### Task prompt:
Say how many lines of the listing below hold the word "strategies". Give only that number.

### Data for this task:
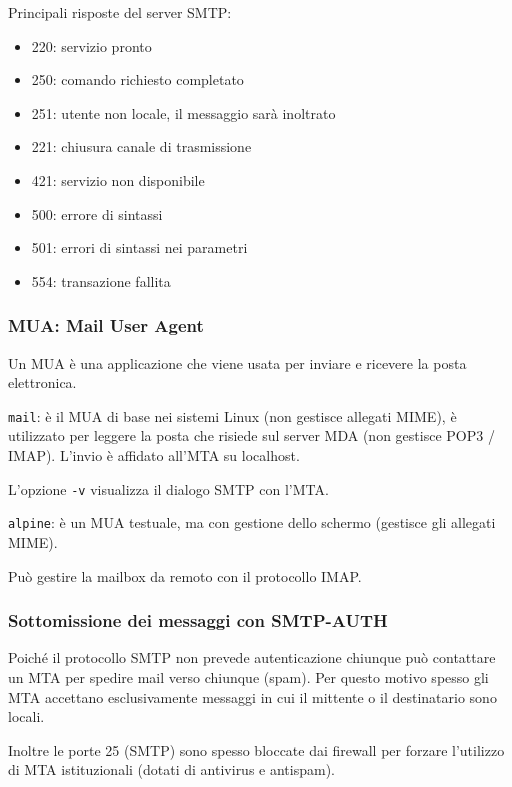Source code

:         Principali risposte del server SMTP:
        \begin{itemize}
            \item 220: servizio pronto
            \item 250: comando richiesto completato
            \item 251: utente non locale, il messaggio sarà inoltrato
            \item 221: chiusura canale di trasmissione
            \item 421: servizio non disponibile
            \item 500: errore di sintassi
            \item 501: errori di sintassi nei parametri
            \item 554: transazione fallita
        \end{itemize}

        \subsubsection{MUA: Mail User Agent}
            Un MUA è una applicazione che viene usata per inviare e ricevere la posta elettronica.
        
            \verb:mail:: è il MUA di base nei sistemi Linux (non gestisce allegati MIME), è utilizzato per leggere la posta che risiede sul server MDA (non gestisce POP3 / IMAP). L'invio è affidato all'MTA su localhost.
        
            L'opzione \verb:-v: visualizza il dialogo SMTP con l'MTA.
        
            \verb:alpine:: è un MUA testuale, ma con gestione dello schermo (gestisce gli allegati MIME).
        
            Può gestire la mailbox da remoto con il protocollo IMAP.

        \subsubsection{Sottomissione dei messaggi con SMTP-AUTH}
            Poiché il protocollo SMTP non prevede autenticazione chiunque può contattare un MTA per spedire mail verso chiunque (spam). Per questo motivo spesso gli MTA accettano esclusivamente messaggi in cui il mittente o il destinatario sono locali.
        
            Inoltre le porte 25 (SMTP) sono spesso bloccate dai firewall per forzare l'utilizzo di MTA istituzionali (dotati di antivirus e antispam).
        
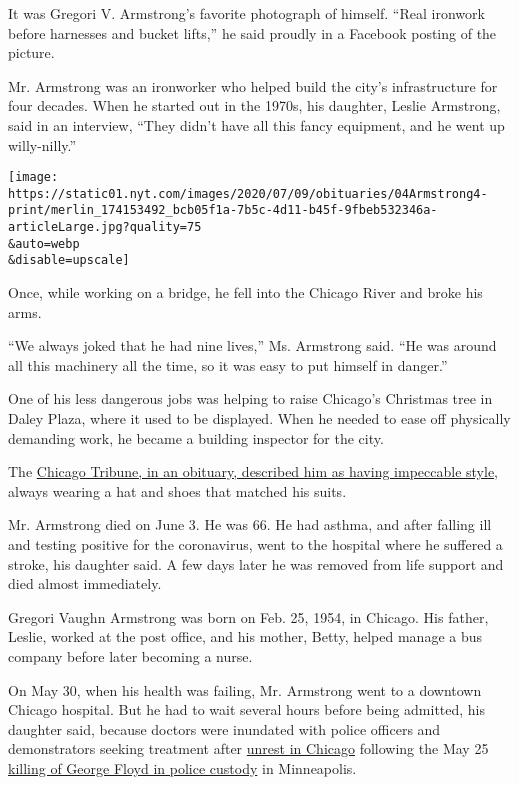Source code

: It was Gregori V. Armstrong's favorite photograph of himself. ``Real
ironwork before harnesses and bucket lifts,'' he said proudly in a
Facebook posting of the picture.

Mr. Armstrong was an ironworker who helped build the city's
infrastructure for four decades. When he started out in the 1970s, his
daughter, Leslie Armstrong, said in an interview, ``They didn't have all
this fancy equipment, and he went up willy-nilly.''

\texttt{[image: https://static01.nyt.com/images/2020/07/09/obituaries/04Armstrong4-print/merlin\_174153492\_bcb05f1a-7b5c-4d11-b45f-9fbeb532346a-articleLarge.jpg?quality=75\\\&auto=webp\\\&disable=upscale]}

Once, while working on a bridge, he fell into the Chicago River and
broke his arms.

``We always joked that he had nine lives,'' Ms. Armstrong said. ``He was
around all this machinery all the time, so it was easy to put himself in
danger.''

One of his less dangerous jobs was helping to raise Chicago's Christmas
tree in Daley Plaza, where it used to be displayed. When he needed to
ease off physically demanding work, he became a building inspector for
the city.

The
\href{https://graphics.chicagotribune.com/coronavirus-lives-lost/blurb.html}{Chicago
Tribune, in an obituary, described him as having impeccable style},
always wearing a hat and shoes that matched his suits.

Mr. Armstrong died on June 3. He was 66. He had asthma, and after
falling ill and testing positive for the coronavirus, went to the
hospital where he suffered a stroke, his daughter said. A few days later
he was removed from life support and died almost immediately.

Gregori Vaughn Armstrong was born on Feb. 25, 1954, in Chicago. His
father, Leslie, worked at the post office, and his mother, Betty, helped
manage a bus company before later becoming a nurse.

On May 30, when his health was failing, Mr. Armstrong went to a downtown
Chicago hospital. But he had to wait several hours before being
admitted, his daughter said, because doctors were inundated with police
officers and demonstrators seeking treatment after
\href{https://news.wttw.com/2020/06/29/371-complaints-lodged-about-chicago-police-response-protests}{unrest
in Chicago} following the May 25
\href{https://www.nytimes.com/video/us/100000007159353/george-floyd-arrest-death-video.html}{killing
of George Floyd in police custody} in Minneapolis.

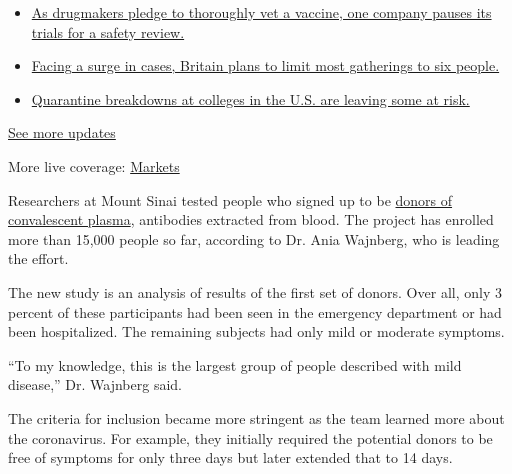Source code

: \begin{itemize}
\tightlist
\item
  \href{https://www.nytimes3xbfgragh.onion/2020/09/09/world/covid-19-coronavirus.html?action=click\&pgtype=Article\&state=default\&region=MAIN_CONTENT_1\&context=storylines_live_updates\#link-70cea8bb}{As
  drugmakers pledge to thoroughly vet a vaccine, one company pauses its
  trials for a safety review.}
\item
  \href{https://www.nytimes3xbfgragh.onion/2020/09/09/world/covid-19-coronavirus.html?action=click\&pgtype=Article\&state=default\&region=MAIN_CONTENT_1\&context=storylines_live_updates\#link-4438dd7}{Facing
  a surge in cases, Britain plans to limit most gatherings to six
  people.}
\item
  \href{https://www.nytimes3xbfgragh.onion/2020/09/09/world/covid-19-coronavirus.html?action=click\&pgtype=Article\&state=default\&region=MAIN_CONTENT_1\&context=storylines_live_updates\#link-11cec4c0}{Quarantine
  breakdowns at colleges in the U.S. are leaving some at risk.}
\end{itemize}

\href{https://www.nytimes3xbfgragh.onion/2020/09/09/world/covid-19-coronavirus.html?action=click\&pgtype=Article\&state=default\&region=MAIN_CONTENT_1\&context=storylines_live_updates}{See
more updates}

More live coverage:
\href{https://www.nytimes3xbfgragh.onion/live/2020/09/08/business/stock-market-today-coronavirus?action=click\&pgtype=Article\&state=default\&region=MAIN_CONTENT_1\&context=storylines_live_updates}{Markets}

Researchers at Mount Sinai tested people who signed up to be
\href{https://www.nytimes3xbfgragh.onion/2020/03/26/health/plasma-coronavirus-treatment.html}{donors
of convalescent plasma}, antibodies extracted from blood. The project
has enrolled more than 15,000 people so far, according to Dr. Ania
Wajnberg, who is leading the effort.

The new study is an analysis of results of the first set of donors. Over
all, only 3 percent of these participants had been seen in the emergency
department or had been hospitalized. The remaining subjects had only
mild or moderate symptoms.

``To my knowledge, this is the largest group of people described with
mild disease,'' Dr. Wajnberg said.

The criteria for inclusion became more stringent as the team learned
more about the coronavirus. For example, they initially required the
potential donors to be free of symptoms for only three days but later
extended that to 14 days.

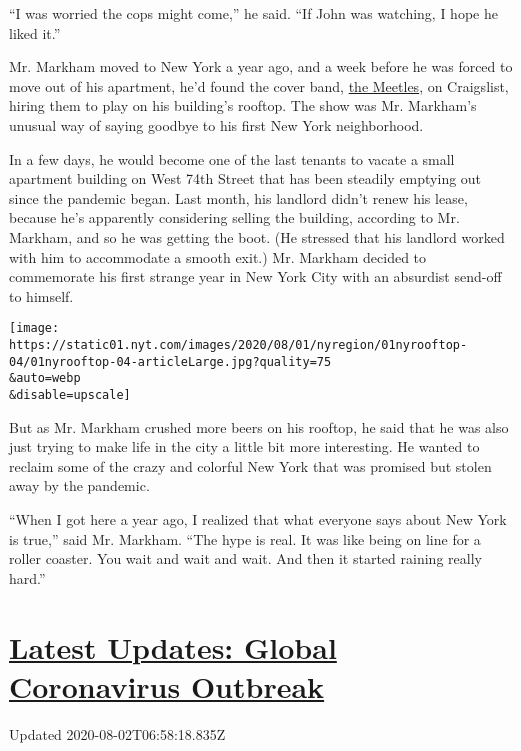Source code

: ``I was worried the cops might come,'' he said. ``If John was watching,
I hope he liked it.''

Mr. Markham moved to New York a year ago, and a week before he was
forced to move out of his apartment, he'd found the cover band,
\href{http://www.meetles.com/}{the Meetles}, on Craigslist, hiring them
to play on his building's rooftop. The show was Mr. Markham's unusual
way of saying goodbye to his first New York neighborhood.

In a few days, he would become one of the last tenants to vacate a small
apartment building on West 74th Street that has been steadily emptying
out since the pandemic began. Last month, his landlord didn't renew his
lease, because he's apparently considering selling the building,
according to Mr. Markham, and so he was getting the boot. (He stressed
that his landlord worked with him to accommodate a smooth exit.) Mr.
Markham decided to commemorate his first strange year in New York City
with an absurdist send-off to himself.

\texttt{[image: https://static01.nyt.com/images/2020/08/01/nyregion/01nyrooftop-04/01nyrooftop-04-articleLarge.jpg?quality=75\\\&auto=webp\\\&disable=upscale]}

But as Mr. Markham crushed more beers on his rooftop, he said that he
was also just trying to make life in the city a little bit more
interesting. He wanted to reclaim some of the crazy and colorful New
York that was promised but stolen away by the pandemic.

``When I got here a year ago, I realized that what everyone says about
New York is true,'' said Mr. Markham. ``The hype is real. It was like
being on line for a roller coaster. You wait and wait and wait. And then
it started raining really hard.''

\hypertarget{latest-updates-global-coronavirus-outbreak}{%
\section{\texorpdfstring{\href{https://www.nytimes.com/2020/08/01/world/coronavirus-covid-19.html?action=click\&pgtype=Article\&state=default\&region=MAIN_CONTENT_1\&context=storylines_live_updates}{Latest
Updates: Global Coronavirus
Outbreak}}{Latest Updates: Global Coronavirus Outbreak}}\label{latest-updates-global-coronavirus-outbreak}}

Updated 2020-08-02T06:58:18.835Z

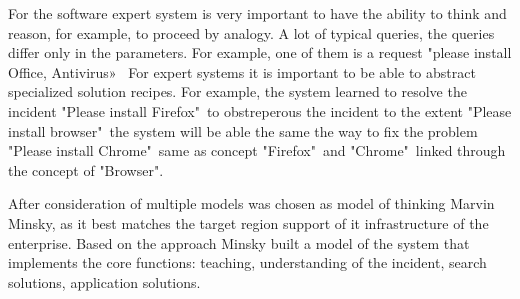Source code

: For the software expert system is very important to have the ability to think and reason, for example, to proceed by analogy. A lot of typical queries, the queries differ only in the parameters. For example, one of them is a request "please install Office, Antivirus» \etc\ For expert systems it is important to be able to abstract specialized solution recipes. For example, the system learned to resolve the incident "Please install Firefox"\comma\ to obstreperous the incident to the extent "Please install browser"\comma\ the system will be able the same the way to fix the problem "Please install Chrome"\comma\ same as concept "Firefox"\ and "Chrome"\ linked through the concept of "Browser". \par
After consideration of multiple models was chosen as model of thinking Marvin Minsky, as it best matches the target region support of it infrastructure of the enterprise. Based on the approach Minsky built a model of the system that implements the core functions: teaching, understanding of the incident, search solutions, application solutions. 


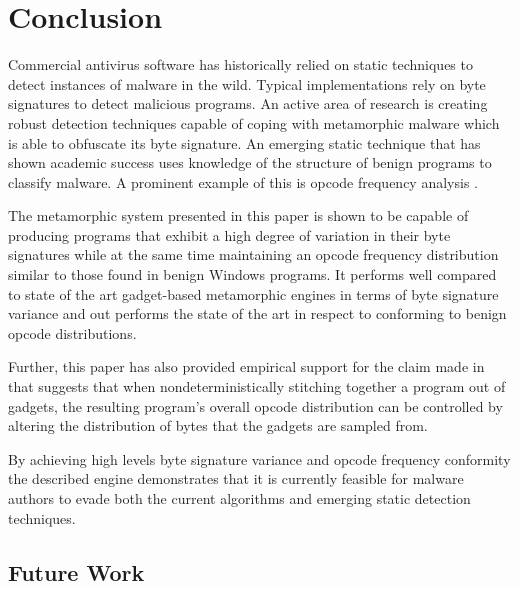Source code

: \chapter{Conclusion}

    Commercial antivirus software has historically relied on static techniques
    to detect instances of malware in the wild. Typical implementations rely on
    byte signatures to detect malicious programs. An active area of research is
    creating robust detection techniques capable of coping with metamorphic
    malware which is able to obfuscate its byte signature. An emerging static
    technique that has shown academic success uses knowledge of the structure of
    benign programs to classify malware. A prominent example of this is opcode
    frequency analysis \cite{chisquared}.

    The metamorphic system presented in this paper is shown to be capable of
    producing programs that exhibit a high degree of variation in their byte
    signatures while at the same time maintaining an opcode frequency
    distribution similar to those found in benign Windows programs. It performs
    well compared to state of the art gadget-based metamorphic engines in terms
    of byte signature variance and out performs the state of the art in respect
    to conforming to benign opcode distributions.

    Further, this paper has also provided empirical support for the claim made
    in \cite{franken} that suggests that when nondeterministically stitching
    together a program out of gadgets, the resulting program's overall opcode
    distribution can be controlled by altering the distribution of bytes that
    the gadgets are sampled from.

    By achieving high levels byte signature variance and opcode frequency
    conformity the described engine demonstrates that it is currently feasible
    for malware authors to evade both the current algorithms and emerging static
    detection techniques. 

    \section{Future Work}

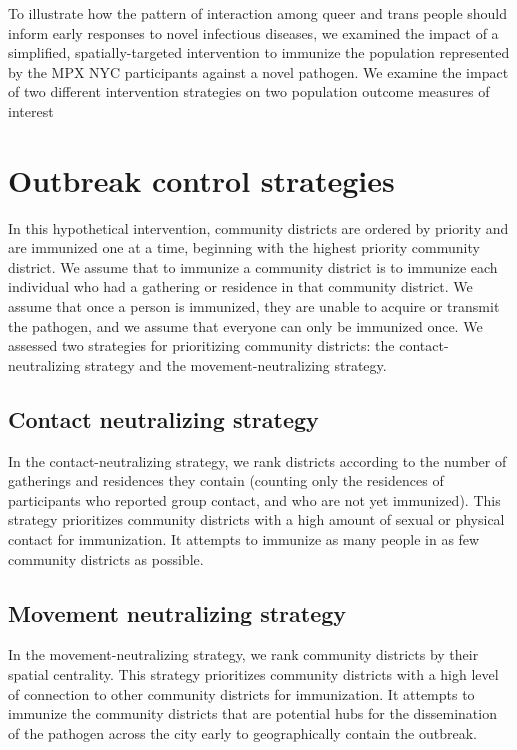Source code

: \documentclass[
  letterpaper,
  DIV=11,
  numbers=noendperiod,
  oneside]{scrreprt}
\begin{document}
To illustrate how the pattern of interaction among queer and trans
people should inform early responses to novel infectious diseases, we
examined the impact of a simplified, spatially-targeted intervention to
immunize the population represented by the MPX NYC participants against
a novel pathogen. We examine the impact of two different intervention
strategies on two population outcome measures of interest

\hypertarget{outbreak-control-strategies}{%
\section{Outbreak control
strategies}\label{outbreak-control-strategies}}

In this hypothetical intervention, community districts are ordered by
priority and are immunized one at a time, beginning with the highest
priority community district. We assume that to immunize a community
district is to immunize each individual who had a gathering or residence
in that community district. We assume that once a person is immunized,
they are unable to acquire or transmit the pathogen, and we assume that
everyone can only be immunized once. We assessed two strategies for
prioritizing community districts: the contact-neutralizing strategy and
the movement-neutralizing strategy.

\hypertarget{contact-neutralizing-strategy}{%
\subsection{Contact neutralizing
strategy}\label{contact-neutralizing-strategy}}

In the contact-neutralizing strategy, we rank districts according to the
number of gatherings and residences they contain (counting only the
residences of participants who reported group contact, and who are not
yet immunized). This strategy prioritizes community districts with a
high amount of sexual or physical contact for immunization. It attempts
to immunize as many people in as few community districts as possible.

\hypertarget{movement-neutralizing-strategy}{%
\subsection{Movement neutralizing
strategy}\label{movement-neutralizing-strategy}}

In the movement-neutralizing strategy, we rank community districts by
their spatial centrality. This strategy prioritizes community districts
with a high level of connection to other community districts for
immunization. It attempts to immunize the community districts that are
potential hubs for the dissemination of the pathogen across the city
early to geographically contain the outbreak.
\end{document}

### Your solution:
4